Government secutirties to total depostit ratio


Government securities to total deposit ratio explain as to what extent the banks are
able to invest depositor’s fund on government securities. This ratio is calculated by
dividing total investment on government by total deposit. The high ratio represents
the efficiency of the firm in utilizing collected deposit to governemt securities and
vice-versa. It is computed as:

Table No. 4.9: Government Securities to Toal Deposit Ratio


(In Percentage)
FY NABIL EBL KBL HBL NIBL CBs
2006/2007 11.90 25.71 14.34 19.42 13.33 16.95
2007/2008 20.60 25.85 12.29 21.48 13.30 19.24
2008/2009 14.56 20.11 11.50 23.46 9.16 15.98
2009/2010 9.92 15.44 6.87 12.15 5.42 9.94
2010/2011 17.11 11.79 9.92 11.87 8.39 12.04
Mean 14.82 19.78 10.99 17.68 9.92 14.83
S.D. 4.22 6.22 2.80 5.37 3.40 3.77
C.V 0.285 0.314 0.254 0.304 0.343 0.255
Source: Calculation from primary source, annexure ‘G’
58

The table no. 4.9 shows the ratio of investment on government securities to total
deposit.

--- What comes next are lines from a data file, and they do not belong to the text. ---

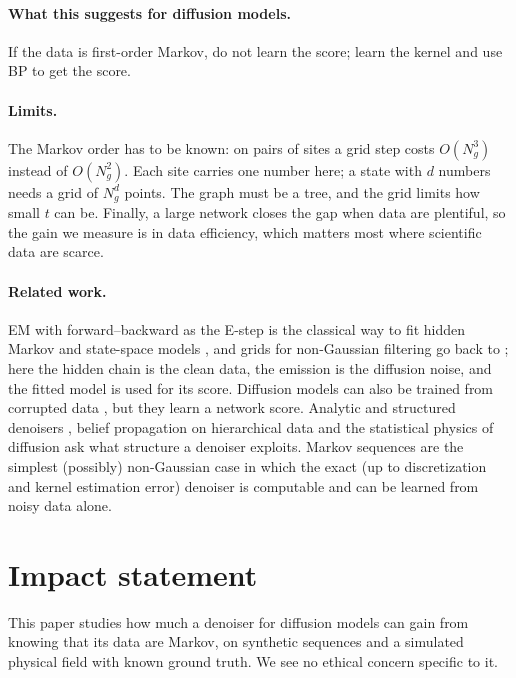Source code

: \documentclass{article}
\begin{document}
\paragraph{What this suggests for diffusion models.} If the data is first-order Markov, do not learn the score; learn the kernel and use BP to get the score.

\paragraph{Limits.} The Markov order has to be known: on pairs of sites a grid step costs $O(N_g^3)$ instead of
$O(N_g^2)$. Each site carries one number here; a state with $d$ numbers needs a grid of $N_g^d$ points. The graph must be
a tree, and the grid limits how small $t$ can be. Finally, a large network closes the gap when data are plentiful, so the
gain we measure is in data efficiency, which matters most where scientific data are scarce.

\paragraph{Related work.} EM with forward--backward as the E-step is the classical way to fit hidden Markov and
state-space models \cite{baum1970,rabiner1989tutorial,shumway1982em,cappe2005}, and grids for non-Gaussian filtering go
back to \cite{kitagawa1987}; here the hidden chain is the clean data, the emission is the diffusion noise, and the
fitted model is used for its score. Diffusion models can also be trained from corrupted data
\cite{daras2023ambient,rozet2024learning,bai2024em}, but they learn a network score. Analytic and structured denoisers
\cite{kamb2024analytic,kadkhodaie2024generalization}, belief propagation on hierarchical data
\cite{garnierbrun2024transformers,sclocchi2025phase,mei2024unets} and the statistical physics of diffusion
\cite{biroli2023generative,biroli2024dynamical,achilli2025memorization,bonnaire2025memorize,garnierbrun2026biased,garnierbrun2026foam}
ask what structure a denoiser exploits. Markov sequences are the simplest (possibly) non-Gaussian case in which the exact (up to discretization and kernel estimation error) denoiser
is computable and can be learned from noisy data alone.

\section*{Impact statement}
This paper studies how much a denoiser for diffusion models can gain from knowing that its data are Markov, on
synthetic sequences and a simulated physical field with known ground truth. We see no ethical concern specific to it.
\end{document}
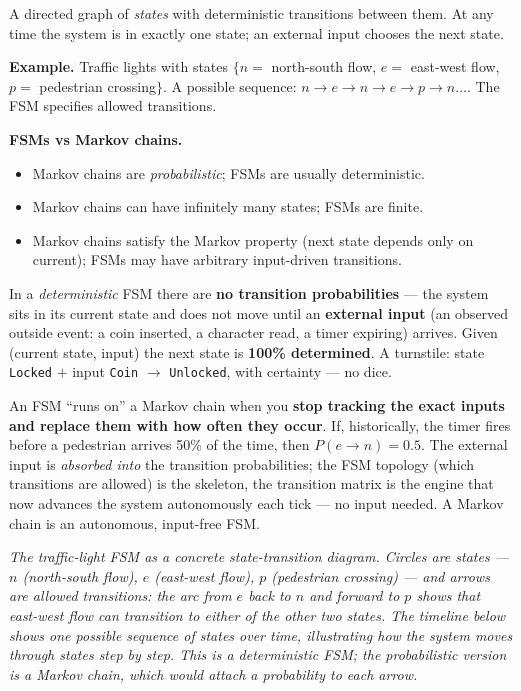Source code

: \documentclass[11pt, a4paper]{article}
\begin{document}
\begin{defbox}
A directed graph of \emph{states} with deterministic transitions between them. At any time the system is in exactly one state; an external input chooses the next state.
\end{defbox}

\textbf{Example.} Traffic lights with states $\{n=$ north-south flow, $e=$ east-west flow, $p=$ pedestrian crossing$\}$. A possible sequence: $n \to e \to n \to e \to p \to n \ldots$. The FSM specifies allowed transitions.

\textbf{FSMs vs Markov chains.}
\begin{itemize}
  \item Markov chains are \emph{probabilistic}; FSMs are usually deterministic.
  \item Markov chains can have infinitely many states; FSMs are finite.
  \item Markov chains satisfy the Markov property (next state depends only on current); FSMs may have arbitrary input-driven transitions.
\end{itemize}

\begin{notebox}
In a \emph{deterministic} FSM there are \textbf{no transition probabilities} — the system sits in its
current state and does not move until an \textbf{external input} (an observed outside event: a coin
inserted, a character read, a timer expiring) arrives. Given (current state, input) the next state is
\textbf{100\% determined}. A turnstile: state \texttt{Locked} $+$ input \texttt{Coin}
$\to$ \texttt{Unlocked}, with certainty — no dice.

An FSM ``runs on'' a Markov chain when you \textbf{stop tracking the exact inputs and replace them
with how often they occur}. If, historically, the timer fires before a pedestrian arrives 50\% of the
time, then $P(e\to n)=0.5$. The external input is \emph{absorbed into} the transition probabilities;
the FSM topology (which transitions are allowed) is the skeleton, the transition matrix is the engine
that now advances the system autonomously each tick — no input needed. A Markov chain is an
autonomous, input-free FSM.
\end{notebox}

\begin{center}

\footnotesize\textit{The traffic-light FSM as a concrete state-transition diagram. Circles are states --- $n$ (north-south flow), $e$ (east-west flow), $p$ (pedestrian crossing) --- and arrows are allowed transitions: the arc from $e$ back to $n$ and forward to $p$ shows that east-west flow can transition to either of the other two states. The timeline below shows one possible sequence of states over time, illustrating how the system moves through states step by step. This is a \emph{deterministic} FSM; the probabilistic version is a Markov chain, which would attach a probability to each arrow.}
\end{center}
\end{document}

Here, it is found that EBL has the highest mean of government securities to
total deposit ratio i.e.19.78% and NIBL has lower investment on the securities
i.e.9.92% among the five CBs over the study period. As compared to the average
mean ratio of commercial banks i.e.14.83%, average mean of Nabil, KBL, NIBL are
lower and average mean of EBL and HBL are higher. KBL also has the lowest CV
among the commercial banks i.e. only 0.254 which reflects that KBLl is more
consistent in the investment on government securities than any other commercial
banks. The same thing is more clearly presented by figure no. 4.6

Figure No. 4.6

Loan and advance to total deposit ratio

Loan and advances to total deposit ratio explains as to what extent the banks are able
to mobilize depositors fund to profit by providing the funds to outsider in the form of
loans and advances. This ratio is calculated by diving loan and advances by total
deposits to loan and advances and vice versa.
59

Table No. 4.10: Loan and Advances to Total Deposit Ratio


(in Percentage)
FY NABIL EBL KBL HBL NIBL CBs
2006/2007 65.55 70.79 87.54 54.34 66.64 65.17
2007/2008 65.57 74.91 84.09 56.02 69.46 67.20
2008/2009 66.30 76.40 88.10 60.48 77.26 71.58
2009/2010 73.45 71.37 92.15 71.46 76.55 75.24
2010/2011 69.53 74.61 83.71 74.39 80.48 75.72
Mean 68.08 73.62 87.12 63.34 74.08 70.98
S.D. 3.42 2.42 3.43 9.10 5.79 4.72
C.V 0.05 0.03 0.04 0.14 0.08 0.07
Source: Calculation from primary source, annexure ‘H’

Figure 4.7

The table no. 4.10 shows the KBL has the highest ratio of investment on loans and
advances from its total deposit and HBL has the lowest ratio of investment on loans
and advances. The average ratio of CBs is 70.98%. KBL, EBL and NIBL are above of
the average ratio of CBs while Nabil and HBL have ratio below the average of CBs.
According to CV, Nabil, EBL and KBL have the lowest CVs and HBL and NIBL
have higher CVs than the average CV of CBs which indicates that the investment on
60

loan and advance has been uniform in EBL that Nabil, HBL and NIBL. It can also be
shown in figure 4.7
From the above analysis, it can be said that KBL has mobilized its total deposit more
effectively on loan and advance than other 4 commercial banks. EBL has also
mobilized in an effective way. Among five banks, HBL is the least effective to
mobilize the deposits on loan and advances

Share and debenture to total deposit ratio


Investment on share and debenture to total deposit ratio shows that the portion of
investment on share and debenture from total deposit fund. It explains as to utilize the
depositor’s fund to earn profit by investment of share and debenture by total deposits.
The high ratio represents the efficiency of the firm in utilizing collected deposits to
share and debenture and vice-versa

Table No.4.11: Share and Debenture to Total Deposit Ratio


(In Percentage)
FY NABIL EBL KBL HBL NIBL CBs
2006/2007 0.54 0.14 0.00 0.15 0.09 0.21
2007/2008 1.23 0.10 0.00 0.24 0.14 0.39
2008/2009 1.01 0.42 0.14 0.28 0.16 0.43
2009/2010 0.95 0.31 0.12 0.27 0.13 0.38
2010/2011 0.75 0.28 0.13 0.21 0.13 0.33
Mean 0.90 0.25 0.08 0.23 0.13 0.35
S.D. 0.26 0.13 0.07 0.05 0.02 0.09
C.V 0.29 0.52 0.88 0.24 0.18 0.25
Source: Calculation from primary source, annexure ‘I’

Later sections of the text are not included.